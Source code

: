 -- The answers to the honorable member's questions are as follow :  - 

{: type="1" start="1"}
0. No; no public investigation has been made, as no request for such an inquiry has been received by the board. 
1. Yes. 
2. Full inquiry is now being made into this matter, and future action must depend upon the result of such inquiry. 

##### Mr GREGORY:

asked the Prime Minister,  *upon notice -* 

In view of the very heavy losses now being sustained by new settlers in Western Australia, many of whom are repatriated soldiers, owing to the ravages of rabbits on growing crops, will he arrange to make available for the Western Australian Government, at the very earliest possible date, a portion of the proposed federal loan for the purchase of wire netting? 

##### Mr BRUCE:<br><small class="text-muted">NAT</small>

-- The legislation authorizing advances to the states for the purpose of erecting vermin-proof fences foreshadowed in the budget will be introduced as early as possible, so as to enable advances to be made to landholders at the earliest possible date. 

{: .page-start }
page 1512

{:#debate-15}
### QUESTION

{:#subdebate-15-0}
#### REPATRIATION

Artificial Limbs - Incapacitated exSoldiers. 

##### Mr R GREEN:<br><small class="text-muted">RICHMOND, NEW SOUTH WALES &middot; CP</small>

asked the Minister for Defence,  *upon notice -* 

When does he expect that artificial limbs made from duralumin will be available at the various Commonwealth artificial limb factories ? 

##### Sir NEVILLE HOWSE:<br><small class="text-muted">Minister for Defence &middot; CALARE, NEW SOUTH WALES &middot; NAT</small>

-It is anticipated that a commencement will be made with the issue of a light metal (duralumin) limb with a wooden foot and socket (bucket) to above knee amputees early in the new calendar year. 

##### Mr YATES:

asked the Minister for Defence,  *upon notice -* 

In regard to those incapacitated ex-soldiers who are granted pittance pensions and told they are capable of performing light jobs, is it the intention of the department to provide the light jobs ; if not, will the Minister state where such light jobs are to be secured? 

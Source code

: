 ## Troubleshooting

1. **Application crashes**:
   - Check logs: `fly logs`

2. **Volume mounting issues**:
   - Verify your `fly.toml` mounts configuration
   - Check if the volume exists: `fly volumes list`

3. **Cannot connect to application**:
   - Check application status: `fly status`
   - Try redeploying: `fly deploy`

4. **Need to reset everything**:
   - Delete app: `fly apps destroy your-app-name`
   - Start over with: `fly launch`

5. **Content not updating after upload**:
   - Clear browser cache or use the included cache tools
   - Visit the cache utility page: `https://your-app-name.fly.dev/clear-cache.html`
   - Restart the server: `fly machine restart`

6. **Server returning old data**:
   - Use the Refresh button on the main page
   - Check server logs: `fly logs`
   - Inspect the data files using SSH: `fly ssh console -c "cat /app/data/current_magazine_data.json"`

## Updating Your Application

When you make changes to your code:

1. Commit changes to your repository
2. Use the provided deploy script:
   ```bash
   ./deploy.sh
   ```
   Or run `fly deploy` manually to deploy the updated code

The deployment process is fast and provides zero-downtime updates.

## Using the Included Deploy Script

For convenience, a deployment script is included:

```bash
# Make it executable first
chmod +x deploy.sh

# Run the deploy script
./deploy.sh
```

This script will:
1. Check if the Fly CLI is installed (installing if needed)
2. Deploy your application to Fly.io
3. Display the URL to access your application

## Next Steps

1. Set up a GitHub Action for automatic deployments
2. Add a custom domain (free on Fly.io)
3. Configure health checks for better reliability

THE TASK
Those lines above that contain the string "page" should be returned.

EXPECTED ANSWER
{: .page-start }
page 1512
   - Visit the cache utility page: `https://your-app-name.fly.dev/clear-cache.html`
   - Use the Refresh button on the main page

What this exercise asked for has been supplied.